By Thomas J. Ryan

Helly Hansen, which was undergoing a cash crisis at the start of 2015, scored a major turnaround last year.

Revenues for the Norwegian ski and sail brand rose 22.4 percent in its year ended December 31, to NOK2.57 billion ($305 million). On a currency-neutral basis, sales rose 12 percent, accelerating from a 5 percent gain in 2014. The sales gain came despite “a difficult trading environment, particularly in Europe,” where Helly Hansen grew its position in its core channels, regions and categories on a full-year basis.

EBITDA jumped 62.7 percent to NOK166 million ($19.7 mm). Gross profit improved 16.1 percent to NOK1.08 billion ($128.4 mm) although gross margins shrunk as a percentage of sales to 42.2 percent from 44.5 percent as a result of an inventory clearance initiative and the strength of the U.S. dollar, which is its main currency for product purchases. SG&A expenses were cut to 35.8 percent of sales from 39.7 percent.

The net loss was reduced to NOK298 million ($35.4 mm) from NOK614 million. The latest year included an impairment charge of NOK18 million ($2.1 mm) versus a charge of NOK364 million a year ago. Restructuring and non-recurring charges amounted to NOK95 million ($11.3 mm) in 2015, versus NOK22 million in 2014.

The turnaround was led by Paul Stoneham, who took over as CEO in January 2015. Stoneham had previously served as CEO of GHD, the haircare company, and he also had held several brand/category management roles for Procter & Gamble in North America and Europe.

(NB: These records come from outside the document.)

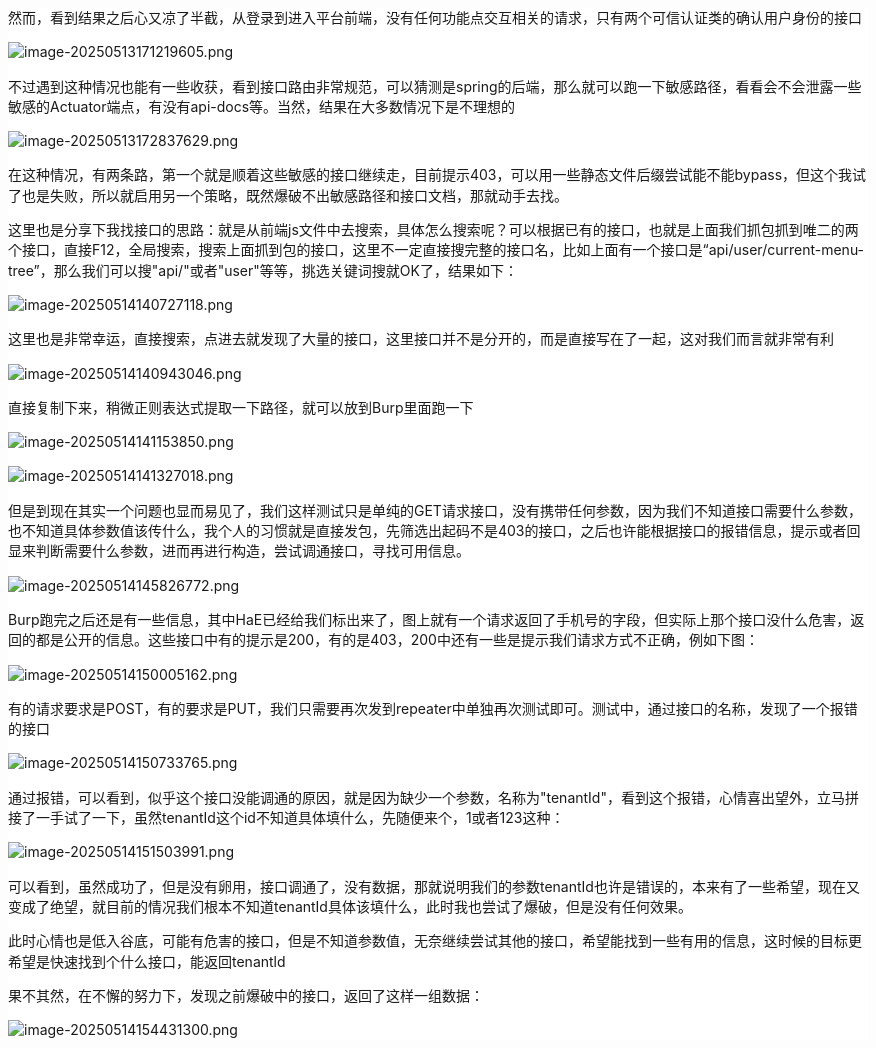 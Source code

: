 然而，看到结果之后心又凉了半截，从登录到进入平台前端，没有任何功能点交互相关的请求，只有两个可信认证类的确认用户身份的接口  
  
![image-20250513171219605.png](https://mmbiz.qpic.cn/sz_mmbiz_png/b7iaH1LtiaKWWSuficf5susYrEHFoe9FeueiaUDbr8JTpnDSXwej4o5wVQtNBRylRf3xufdyicPQogjsalDgQ2z9N3w/640?wx_fmt=png&from=appmsg "")  
  
不过遇到这种情况也能有一些收获，看到接口路由非常规范，可以猜测是spring的后端，那么就可以跑一下敏感路径，看看会不会泄露一些敏感的Actuator端点，有没有api-docs等。当然，结果在大多数情况下是不理想的  
  
![image-20250513172837629.png](https://mmbiz.qpic.cn/sz_mmbiz_png/b7iaH1LtiaKWWSuficf5susYrEHFoe9Feuej12xc776NTXiaQlIXcf6G4DWz2H73ibAEurHAjZBufFctEmPBrMJ8R7Q/640?wx_fmt=png&from=appmsg "")  
  
在这种情况，有两条路，第一个就是顺着这些敏感的接口继续走，目前提示403，可以用一些静态文件后缀尝试能不能bypass，但这个我试了也是失败，所以就启用另一个策略，既然爆破不出敏感路径和接口文档，那就动手去找。  
  
这里也是分享下我找接口的思路：就是从前端js文件中去搜索，具体怎么搜索呢？可以根据已有的接口，也就是上面我们抓包抓到唯二的两个接口，直接F12，全局搜索，搜索上面抓到包的接口，这里不一定直接搜完整的接口名，比如上面有一个接口是“api/user/current-menu-tree”，那么我们可以搜"api/"或者"user"等等，挑选关键词搜就OK了，结果如下：  
  
![image-20250514140727118.png](https://mmbiz.qpic.cn/sz_mmbiz_png/b7iaH1LtiaKWWSuficf5susYrEHFoe9FeueoseB8qrhDhh1LCmBHtEftr4FHSOSXqZQudric47G3tdUTThZj9WFWlg/640?wx_fmt=png&from=appmsg "")  
  
这里也是非常幸运，直接搜索，点进去就发现了大量的接口，这里接口并不是分开的，而是直接写在了一起，这对我们而言就非常有利  
  
![image-20250514140943046.png](https://mmbiz.qpic.cn/sz_mmbiz_png/b7iaH1LtiaKWWSuficf5susYrEHFoe9FeueeT1SRlxESHtZsRcPMhlRwWhd25cHQFVfzKaUNE83AN7AzHVYjmNPZw/640?wx_fmt=png&from=appmsg "")  
  
直接复制下来，稍微正则表达式提取一下路径，就可以放到Burp里面跑一下  
  
![image-20250514141153850.png](https://mmbiz.qpic.cn/sz_mmbiz_png/b7iaH1LtiaKWWSuficf5susYrEHFoe9FeueONumMI1hLwOksxr13LuEaevxT3icLAJtiaqibDFCwyea2q2JaeNzML1iaA/640?wx_fmt=png&from=appmsg "")  
  
![image-20250514141327018.png](https://mmbiz.qpic.cn/sz_mmbiz_png/b7iaH1LtiaKWWSuficf5susYrEHFoe9FeueHAsWkH41HlyLHHeFjMaAia2ibMXn3Sm2YlN5qJrIrmZZzy0YVLg0LviaQ/640?wx_fmt=png&from=appmsg "")  
  
但是到现在其实一个问题也显而易见了，我们这样测试只是单纯的GET请求接口，没有携带任何参数，因为我们不知道接口需要什么参数，也不知道具体参数值该传什么，我个人的习惯就是直接发包，先筛选出起码不是403的接口，之后也许能根据接口的报错信息，提示或者回显来判断需要什么参数，进而再进行构造，尝试调通接口，寻找可用信息。  
  
![image-20250514145826772.png](https://mmbiz.qpic.cn/sz_mmbiz_png/b7iaH1LtiaKWWSuficf5susYrEHFoe9FeueWqiabmTOl4H6Bk91uL1rOqQnHjj3aEAOvqk3HSRiaoSeibGjkVNusX1Qw/640?wx_fmt=png&from=appmsg "")  
  
Burp跑完之后还是有一些信息，其中HaE已经给我们标出来了，图上就有一个请求返回了手机号的字段，但实际上那个接口没什么危害，返回的都是公开的信息。这些接口中有的提示是200，有的是403，200中还有一些是提示我们请求方式不正确，例如下图：  
  
![image-20250514150005162.png](https://mmbiz.qpic.cn/sz_mmbiz_png/b7iaH1LtiaKWWSuficf5susYrEHFoe9FeueCI8TgIVcXuAwtAaa0zH8MxYcz2jgvVu87W7ibyNOLoxXXvMU1qIAd8w/640?wx_fmt=png&from=appmsg "")  
  
有的请求要求是POST，有的要求是PUT，我们只需要再次发到repeater中单独再次测试即可。测试中，通过接口的名称，发现了一个报错的接口  
  
![image-20250514150733765.png](https://mmbiz.qpic.cn/sz_mmbiz_png/b7iaH1LtiaKWWSuficf5susYrEHFoe9FeueuoSAZrPxRH3qspRlkzDj2kL4h2NkAv7cKsyRKNrZiaVJZvRRxB2KuEA/640?wx_fmt=png&from=appmsg "")  
  
通过报错，可以看到，似乎这个接口没能调通的原因，就是因为缺少一个参数，名称为"tenantId"，看到这个报错，心情喜出望外，立马拼接了一手试了一下，虽然tenantId这个id不知道具体填什么，先随便来个，1或者123这种：  
  
![image-20250514151503991.png](https://mmbiz.qpic.cn/sz_mmbiz_png/b7iaH1LtiaKWWSuficf5susYrEHFoe9FeuepgicFg2JnqkR1hmssRYv8ZaSKbvpem6JoHkfoo2jsia0MPnWEyv6libOA/640?wx_fmt=png&from=appmsg "")  
  
可以看到，虽然成功了，但是没有卵用，接口调通了，没有数据，那就说明我们的参数tenantId也许是错误的，本来有了一些希望，现在又变成了绝望，就目前的情况我们根本不知道tenantId具体该填什么，此时我也尝试了爆破，但是没有任何效果。  
  
此时心情也是低入谷底，可能有危害的接口，但是不知道参数值，无奈继续尝试其他的接口，希望能找到一些有用的信息，这时候的目标更希望是快速找到个什么接口，能返回tenantld  
  
果不其然，在不懈的努力下，发现之前爆破中的接口，返回了这样一组数据：  
  
![image-20250514154431300.png](https://mmbiz.qpic.cn/sz_mmbiz_png/b7iaH1LtiaKWWSuficf5susYrEHFoe9FeueNz2cibsVIia9wYlFEeVyibAKkezeuf254ZicHjNNxdR6iaefomssramsyicQ/640?wx_fmt=png&from=appmsg "")  
   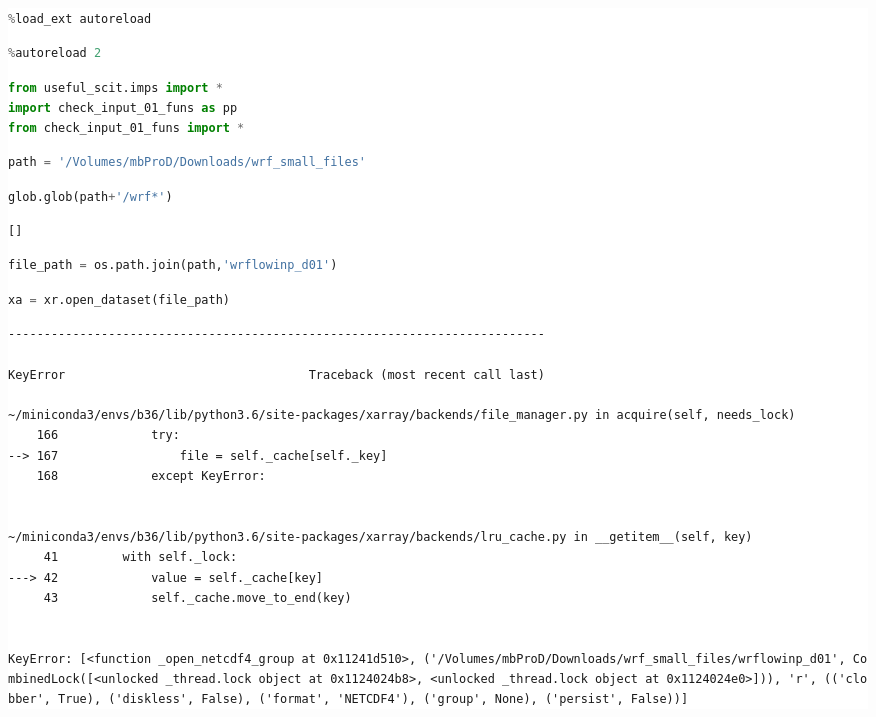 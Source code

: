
 ```python
%load_ext autoreload
```


```python
%autoreload 2
```


```python
from useful_scit.imps import *
import check_input_01_funs as pp
from check_input_01_funs import *
```


```python
path = '/Volumes/mbProD/Downloads/wrf_small_files'
```


```python
glob.glob(path+'/wrf*')
```




    []




```python
file_path = os.path.join(path,'wrflowinp_d01')
```


```python
xa = xr.open_dataset(file_path)
```


    ---------------------------------------------------------------------------

    KeyError                                  Traceback (most recent call last)

    ~/miniconda3/envs/b36/lib/python3.6/site-packages/xarray/backends/file_manager.py in acquire(self, needs_lock)
        166             try:
    --> 167                 file = self._cache[self._key]
        168             except KeyError:


    ~/miniconda3/envs/b36/lib/python3.6/site-packages/xarray/backends/lru_cache.py in __getitem__(self, key)
         41         with self._lock:
    ---> 42             value = self._cache[key]
         43             self._cache.move_to_end(key)


    KeyError: [<function _open_netcdf4_group at 0x11241d510>, ('/Volumes/mbProD/Downloads/wrf_small_files/wrflowinp_d01', CombinedLock([<unlocked _thread.lock object at 0x1124024b8>, <unlocked _thread.lock object at 0x1124024e0>])), 'r', (('clobber', True), ('diskless', False), ('format', 'NETCDF4'), ('group', None), ('persist', False))]
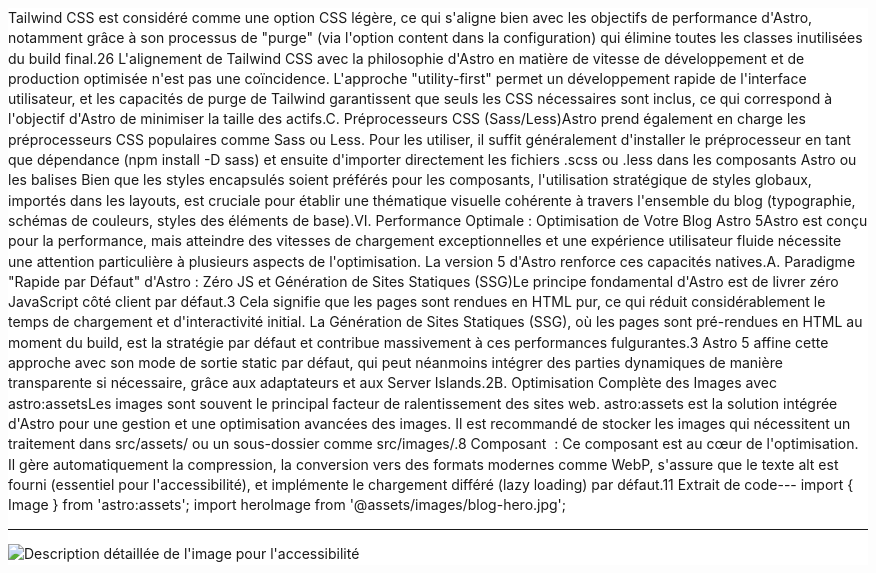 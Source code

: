 Tailwind CSS est considéré comme une option CSS légère, ce qui s'aligne bien avec les objectifs de performance d'Astro, notamment grâce à son processus de "purge" (via l'option content dans la configuration) qui élimine toutes les classes inutilisées du build final.26
L'alignement de Tailwind CSS avec la philosophie d'Astro en matière de vitesse de développement et de production optimisée n'est pas une coïncidence. L'approche "utility-first" permet un développement rapide de l'interface utilisateur, et les capacités de purge de Tailwind garantissent que seuls les CSS nécessaires sont inclus, ce qui correspond à l'objectif d'Astro de minimiser la taille des actifs.C. Préprocesseurs CSS (Sass/Less)Astro prend également en charge les préprocesseurs CSS populaires comme Sass ou Less. Pour les utiliser, il suffit généralement d'installer le préprocesseur en tant que dépendance (npm install -D sass) et ensuite d'importer directement les fichiers .scss ou .less dans les composants Astro ou les balises <style lang="scss">.15 Astro les traitera et les compilera en CSS standard.Extrait de code<style lang="scss">
// src/components/MonComposantSass.astro
$primary-color: #333;
.title {
color: $primary-color;
font-size: 2em;
&:hover {
color: lighten($primary-color, 20%);
}
}
</style>
Bien que les styles encapsulés soient préférés pour les composants, l'utilisation stratégique de styles globaux, importés dans les layouts, est cruciale pour établir une thématique visuelle cohérente à travers l'ensemble du blog (typographie, schémas de couleurs, styles des éléments de base).VI. Performance Optimale : Optimisation de Votre Blog Astro 5Astro est conçu pour la performance, mais atteindre des vitesses de chargement exceptionnelles et une expérience utilisateur fluide nécessite une attention particulière à plusieurs aspects de l'optimisation. La version 5 d'Astro renforce ces capacités natives.A. Paradigme "Rapide par Défaut" d'Astro : Zéro JS et Génération de Sites Statiques (SSG)Le principe fondamental d'Astro est de livrer zéro JavaScript côté client par défaut.3 Cela signifie que les pages sont rendues en HTML pur, ce qui réduit considérablement le temps de chargement et d'interactivité initial. La Génération de Sites Statiques (SSG), où les pages sont pré-rendues en HTML au moment du build, est la stratégie par défaut et contribue massivement à ces performances fulgurantes.3 Astro 5 affine cette approche avec son mode de sortie static par défaut, qui peut néanmoins intégrer des parties dynamiques de manière transparente si nécessaire, grâce aux adaptateurs et aux Server Islands.2B. Optimisation Complète des Images avec astro:assetsLes images sont souvent le principal facteur de ralentissement des sites web. astro:assets est la solution intégrée d'Astro pour une gestion et une optimisation avancées des images. Il est recommandé de stocker les images qui nécessitent un traitement dans src/assets/ ou un sous-dossier comme src/images/.8
Composant <Image> : Ce composant est au cœur de l'optimisation. Il gère automatiquement la compression, la conversion vers des formats modernes comme WebP, s'assure que le texte alt est fourni (essentiel pour l'accessibilité), et implémente le chargement différé (lazy loading) par défaut.11
Extrait de code---
import { Image } from 'astro:assets';
import heroImage from '@assets/images/blog-hero.jpg';

---

<Image
src={heroImage}
alt="Description détaillée de l'image pour l'accessibilité"
width={1200}
height={600}
format="webp"
quality={80}
/>

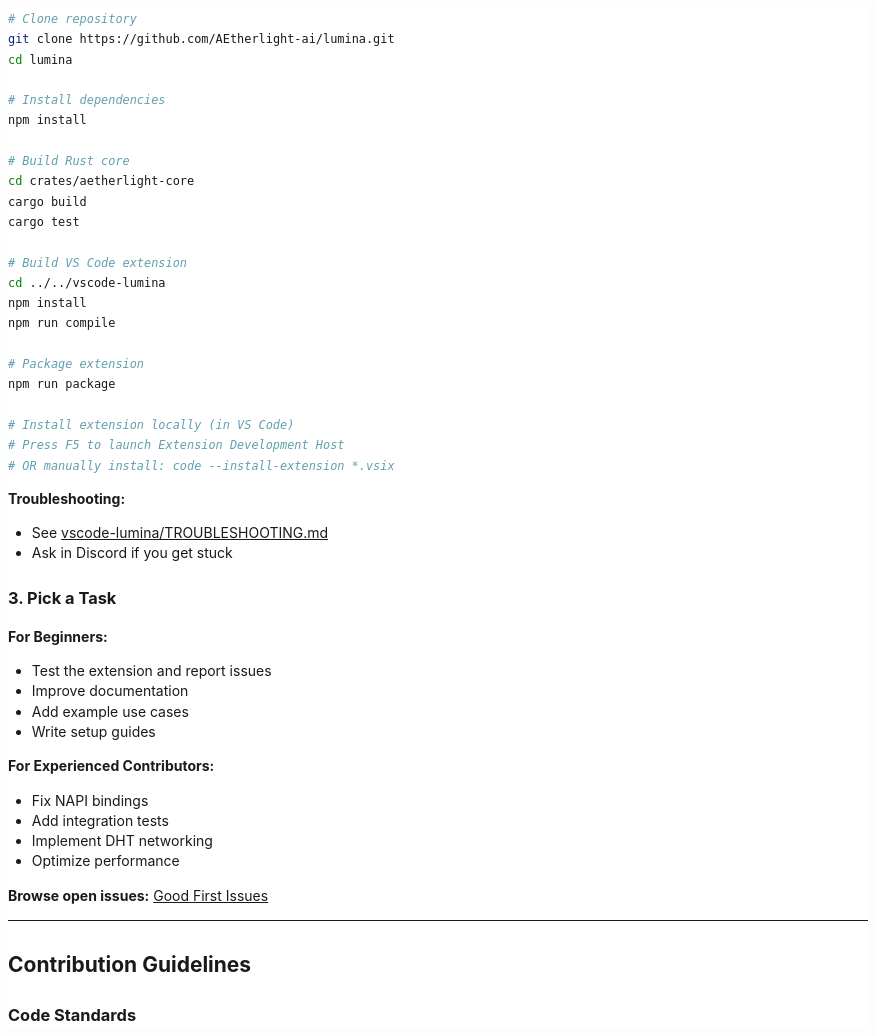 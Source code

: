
```bash
# Clone repository
git clone https://github.com/AEtherlight-ai/lumina.git
cd lumina

# Install dependencies
npm install

# Build Rust core
cd crates/aetherlight-core
cargo build
cargo test

# Build VS Code extension
cd ../../vscode-lumina
npm install
npm run compile

# Package extension
npm run package

# Install extension locally (in VS Code)
# Press F5 to launch Extension Development Host
# OR manually install: code --install-extension *.vsix
```

**Troubleshooting:**
- See [vscode-lumina/TROUBLESHOOTING.md](./vscode-lumina/TROUBLESHOOTING.md)
- Ask in Discord if you get stuck

### 3. Pick a Task

**For Beginners:**
- Test the extension and report issues
- Improve documentation
- Add example use cases
- Write setup guides

**For Experienced Contributors:**
- Fix NAPI bindings
- Add integration tests
- Implement DHT networking
- Optimize performance

**Browse open issues:** [Good First Issues](https://github.com/AEtherlight-ai/lumina/issues?q=is%3Aissue+is%3Aopen+label%3A%22good+first+issue%22)

---

## Contribution Guidelines

### Code Standards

Helly Hansen’s former CEO, Peter Sjolander, led the business through a successful turnaround over his eight-year tenure that included challenging economic conditions but eventually led to an expansion phase, taking the brand into new territories and product areas. Shifting from largely an export/distributor based international business to more of a local approach, Helly Hansen saw dramatic gains in the U.S. and Canada during 2013 and 2014. It also significantly expanded its product offerings over the last decade

But the brand wound up overstretching itself with moves such as a rapid expansion of its store base in North America and faced a liquidity crisis.

Following his appointment and working with its board, an operational and financial review was undertaken, which resulted in the exit of non-profitable businesses, clearance of obsolete inventory, clean up of legacy financial issues, the revoking of brand licenses, accelerated store closures and the introduction of a new senior management team. The company also scaled back its product lines by a quarter to focus on best sellers.

“We focused on the basics of getting cash in as quickly as we could,” Stoneham told the Financial Times.

“Quite frankly the first three to four months weren’t particularly pleasant,” he added. “We’ve taken the business from being a sales-driven company in the last 10 years to a more consumer-focused one.”

During the period, Ontario Teachers’ Pension Plan (Helly Hansen’s largest shareholder) increased its equity position by acquiring the equity of the minority institutional shareholder, while also supporting Helly Hansen in the repurchase of its public bond in full. Teachers’ first invested in the company in 2012, buying a three-quarters stake from the Nordic buyout group Altor.

As a result, Helly Hansen’s net working capital was reduced to 31 percent of sales at the close of the year from 52 percent at the close of 2014. Operating cash flow improved by NOK591 million ($70.2 mm) to NOK117 million ($13.9 mm) versus a cash flow deficit of NOK474 million in 2014.

The company said it is now embarking on a new growth strategy.

“Following a period of sales led expansion, we are now building a more consumer centric company with a new growth strategy that focuses the business on six categories, core geographies and the right channels to present our brand,” said Stoneham in a statement. “This will enable us to deliver sustainable growth well ahead of the market, building Helly Hansen’s position as a leading global technical outdoor brand. Our 2015 results, and early 2016 performance, provide some early evidence that the new focus on the core will allow the team to deliver sustainable healthy growth.”

Tapping into Helly Hansen’s 139-year Norwegian heritage, the new growth strategy is based on the ethos: “Helly Hansen makes professional grade gear to help people stay and feel alive.”

Plans call for the brand to refocus on core categories, countries and channels; strengthen its brand awareness with professionals; and build on its position as a leader in providing technical performance products in the mountains and on the sea, led by skiing and sailing while also building a premium position in mountain, base-layer, urban and work-wear. Another continued focus will on building a consumer-centric organization through investments in brand development and innovation, funded by improved financial performance and a leaner supply chain.

For the current year, Helly Hansen expects to continue its positive momentum with growth in sales and EBITDA across sport and workwear, supported by strong bookings. Due to the decision to focus on core categories, including the reduction of the product line by 25 percent over the next 18 months, a slowdown in organic revenue growth to mid-single digits is anticipated, but growth is estimated to be “well ahead of the market by late 2017.”